This Pig’s been flying over Bank Street, south of Heron Road, for more than a decade, set back a bit in a bunker-like, flat-roofed wooden construct that suggests cottage more than restaurant. But an eatery it has been, owned by Frances and Bill Boehmer, since 1999.
Bigger inside than it appears from its parking lot, Flying Piggy’s now includes a private dining room, where once was a patio, heated with a wood-burning stove.
Its walls are pumpkin-orange, its tables glossy black, each set with a brass lamp and placemat painting of a pig. Other than the chalkboards listing the food specials and featured wines, the walls are covered with a Sharpie fresco of Venetian scenes. And here and there on frieze and shelves are pigs, doing pig-like things — flying, say, and looking plump and cookable.
It’s a snug space, the lighting soft, warming. I like the greeting here, the down-home goodness of the service. We are made to feel thoroughly tucked in by the women who run this place.
You’d be wise to start with the antipasto plate — craft meats, smoked salmon, marinated mushrooms, peppers, eggplant, provolone, a pungent brie in ripe-for-eating condition, excellent bread for topping and sopping, and a pile of pickled red onion and caperberries. Impressive too is the salad of artichokes and mushrooms, more flavourful than you might think, and the day’s soups. One night, a carrot and ginger soup is kicked with chilies and star anise.
Inspired by the porcine walls, we order the pork special at one visit and find the meat rich, pink and luscious. They make their own pork sausages here, and they elevate the spicy fettuccine calabrese. The pasta dish, called the Flighty Boar, brings prosciutto and mushrooms, wine and cream together very successfully. We’ve had a pasta dish from the insert that ate as well as it read: spaghettini with squash, artichokes, mushrooms, grape tomatoes, black olives, pesto and goat cheese. Noodles are homemade and well cooked. We’ve had better luck with them than with the veal on offer. The sauce — lemon, wine, capers — was fine, but the meat beneath was tough.

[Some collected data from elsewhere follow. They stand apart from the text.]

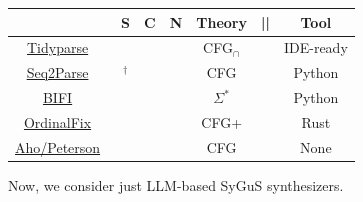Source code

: \documentclass[runningheads]{llncs}
\newcommand{\cmark}{\ding{51}}%
\newcommand{\xmark}{\ding{55}}%
\begin{document}
\newcommand{\tidyparse}{\href{https://arxiv.org/pdf/2408.01849}{Tidyparse}~\cite{considine2023pragmatic}}
\newcommand{\seqtoparse}{\href{https://pg.ucsd.edu/publications/Seq2Parse-neurosymbolic-parse-error-repair_OOPSLA-2022.pdf}{Seq2Parse}~\cite{sakkas2022seq2parse}}
\newcommand{\bifi}{\href{https://arxiv.org/pdf/2106.06600}{BIFI}~\cite{yasunaga2021break}}
\newcommand{\ordinalfix}{\href{https://arxiv.org/pdf/2309.06771}{OrdinalFix}~\cite{zhang2023ordinalfix}}
\newcommand{\ahopeterson}{\href{https://epubs.siam.org/doi/10.1137/0201022}{Aho/Peterson}~\cite{aho1972minimum}}

\begin{table}[h]
  \begin{tabular}{c|cccccc}
    & \textbf{S}       & \textbf{C} & \textbf{N} & \textbf{Theory} & ||     & \textbf{Tool} \\\hline
    \tidyparse   & \cmark           & \cmark & \cmark & CFG$_\cap$      & \cmark & IDE-ready     \\
    \seqtoparse  & \cmark$^\dagger$ & \xmark & \cmark & CFG             & \xmark & Python        \\
    \bifi        & \xmark           & \xmark & \cmark & $\Sigma^*$      & \xmark & Python        \\
    \ordinalfix  & \cmark           & \xmark & \xmark & CFG+            & \xmark & Rust          \\
    \ahopeterson & \cmark           & \xmark & \xmark & CFG             & \xmark & None          \\
  \end{tabular}
\end{table}

Now, we consider just LLM-based SyGuS synthesizers.

\newcommand{\outlines}{\href{https://arxiv.org/pdf/2307.09702}{Outlines}~\cite{willard2023efficient}}
\newcommand{\syncode}{\href{https://arxiv.org/pdf/2403.01632}{SynCode}~\cite{ugare2024improving}}
\newcommand{\gad}{\href{https://arxiv.org/pdf/2405.21047}{GAD}~\cite{park2024grammar}}
\newcommand{\codeguard}{\href{https://arxiv.org/pdf/2405.00218}{CodeGuard+}~\cite{fu2024constrained}}
\newcommand{\flap}{\href{https://arxiv.org/pdf/2403.05766}{FLAP}~\cite{roy2024flap}}
\newcommand{\domino}{\href{https://arxiv.org/pdf/2403.06988}{DOMINO}~\cite{beurer2024guiding}}
\end{document}
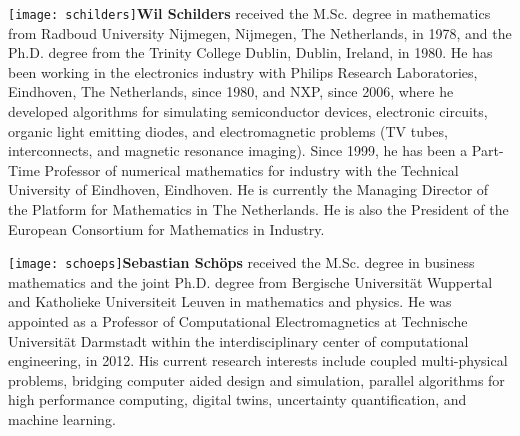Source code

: \documentclass[AMA,STIX1COL]{WileyNJD-v2}
\begin{document}
\begin{biography}{\texttt{[image: schilders]}}{\textbf{Wil Schilders} received the M.Sc. degree in mathematics from Radboud University Nijmegen, Nijmegen, The Netherlands, in 1978, and the Ph.D. degree from the Trinity College Dublin, Dublin, Ireland, in 1980. He has been working in the electronics industry with Philips Research Laboratories, Eindhoven, The Netherlands, since 1980, and NXP, since 2006, where he developed algorithms for simulating semiconductor devices, electronic circuits, organic light emitting diodes, and electromagnetic problems (TV tubes, interconnects, and magnetic resonance imaging). Since 1999, he has been a Part-Time Professor of numerical mathematics for industry with the Technical University of Eindhoven, Eindhoven. He is currently the Managing Director of the Platform for Mathematics in The Netherlands. He is also the President of the European Consortium for Mathematics in Industry.}
\end{biography}
\vspace{0.5cm}
\begin{biography}{\texttt{[image: schoeps]}}{\textbf{Sebastian Schöps} received the M.Sc. degree in business mathematics and the joint Ph.D. degree from Bergische Universität Wuppertal and Katholieke Universiteit Leuven in mathematics and physics. He was appointed as a Professor of Computational Electromagnetics at Technische Universität Darmstadt within the interdisciplinary center of computational engineering, in 2012. His current research interests include coupled multi-physical problems, bridging computer aided design and simulation, parallel algorithms for high performance computing, digital twins, uncertainty quantification, and machine learning.}
\end{biography}
\end{document}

Dinner specials can be hit and miss. The kitchen has a penchant for fusion food, which can read suspiciously, and sometimes tastes like it reads. Scallop cilantro wontons with a chili sauce are fishy-tasting and too sweet. Though we like the fat, fresh mussels, the sauce ( “orange scented coconut-tomato with almonds and spinach”) is a bit odd.
I can’t bring myself to order the featured fish, striped bass, because of the wacky-sounding treatment: “grilled banana-onion salsa with spaghettini tossed in a tomato-peach sauce.” Maybe it was delicious, but I wasn’t going to risk it.
The Albacore tuna is pleasant in the pasta special. And though we approve of the tomatoes, olives and capers in the sauce, the cauliflower and raisins crowd the flavours. Ricotta, parmesan, corn, peas and rice are the stuffing in the daily ravioli. Rice, I ask? (Yup.) This eats like leftover risotto wrapped in pasta dough, smothered in a brawny bolognese. And you know what … it’s pretty tasty. But I’ll stick to my guns and say these specials are worrying reads. Remove a few ingredients and they’ll work much better.
Desserts are solidly good, uncomplicated treats. Lemon tart. Chocolate flourless cake. Carrot cake. All were yummy. We made pigs of ourselves.